Monter en montgolfière est une expérience étonnante, surtout quand on a la chance de la partager avec une championne mondiale de voltige aérienne, Catherine Maunoury, peu habituée à ce style d’ascension immobile. Catherine a accepté de répondre à mes questions en livrant ses impressions, aériennes et poétiques.
D’abord dissipons une légende : dire qu’une montgolfière est plus légère que l’air, c’est une plaisanterie. Il faut d’abord mettre en place la structure, un panier en osier au fond lesté de métal pour encaisser les chocs à l’atterrissage, une enveloppe de toile de plusieurs dizaines de kg avec des suspentes et des câbles, une structure métallique avec deux gros bruleurs reliés par un tuyau à des bouteilles de gaz… Que ressent-on quand cette masse arrive à s’élever ?
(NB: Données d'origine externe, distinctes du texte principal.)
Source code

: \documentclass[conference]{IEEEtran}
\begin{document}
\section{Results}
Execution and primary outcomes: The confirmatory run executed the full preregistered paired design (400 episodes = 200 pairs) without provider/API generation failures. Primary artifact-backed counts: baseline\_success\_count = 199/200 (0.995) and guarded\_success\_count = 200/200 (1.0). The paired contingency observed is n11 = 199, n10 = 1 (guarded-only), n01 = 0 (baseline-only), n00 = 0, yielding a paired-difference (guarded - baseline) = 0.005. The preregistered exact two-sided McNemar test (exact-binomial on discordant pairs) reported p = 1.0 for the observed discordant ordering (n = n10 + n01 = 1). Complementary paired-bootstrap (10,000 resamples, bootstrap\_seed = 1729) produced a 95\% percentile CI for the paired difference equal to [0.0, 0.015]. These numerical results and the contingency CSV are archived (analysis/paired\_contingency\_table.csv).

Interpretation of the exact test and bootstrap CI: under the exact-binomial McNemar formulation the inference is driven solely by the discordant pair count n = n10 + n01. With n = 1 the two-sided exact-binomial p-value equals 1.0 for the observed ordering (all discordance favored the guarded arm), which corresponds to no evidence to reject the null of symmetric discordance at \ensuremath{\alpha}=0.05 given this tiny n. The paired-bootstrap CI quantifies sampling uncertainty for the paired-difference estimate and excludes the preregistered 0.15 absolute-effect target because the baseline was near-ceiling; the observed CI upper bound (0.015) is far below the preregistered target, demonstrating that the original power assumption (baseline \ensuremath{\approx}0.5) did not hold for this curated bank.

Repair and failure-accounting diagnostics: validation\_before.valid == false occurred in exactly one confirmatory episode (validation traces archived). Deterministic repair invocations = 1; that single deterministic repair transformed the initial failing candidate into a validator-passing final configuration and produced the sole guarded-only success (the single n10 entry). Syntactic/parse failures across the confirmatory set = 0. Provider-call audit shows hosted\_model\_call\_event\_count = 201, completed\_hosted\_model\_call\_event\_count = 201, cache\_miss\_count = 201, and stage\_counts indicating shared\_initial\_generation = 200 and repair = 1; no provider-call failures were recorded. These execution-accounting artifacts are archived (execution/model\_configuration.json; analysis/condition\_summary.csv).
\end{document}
Catherine : « La montgolfière est faussement débonnaire. On la voit passer majestueuse et lente, prise dans la masse d'air. Tout est calme. Elle se soulève doucement du sol. Verticalement. Le seul départ vertical qui pourrait lui être comparé est celui d’une fusée, d’un lanceur vers l'espace, mais alors il s'agit d'un arrachement, violent, presque tragique ; ce qui n'est pas le cas en ballon : à peine peut-on parler de décollage. Presque une caresse.
C'est une ascension, la meilleure approche de l’ascension… Le moment où le ballon quitte le sol n'a rien d’évident, doux, un peu hésitant. Élévation, toucher léger du sol encore, et ascension. Son ombre s'allonge, se détache. On s'éloigne, on s'élève, on rêve en oubliant la lourde intendance. »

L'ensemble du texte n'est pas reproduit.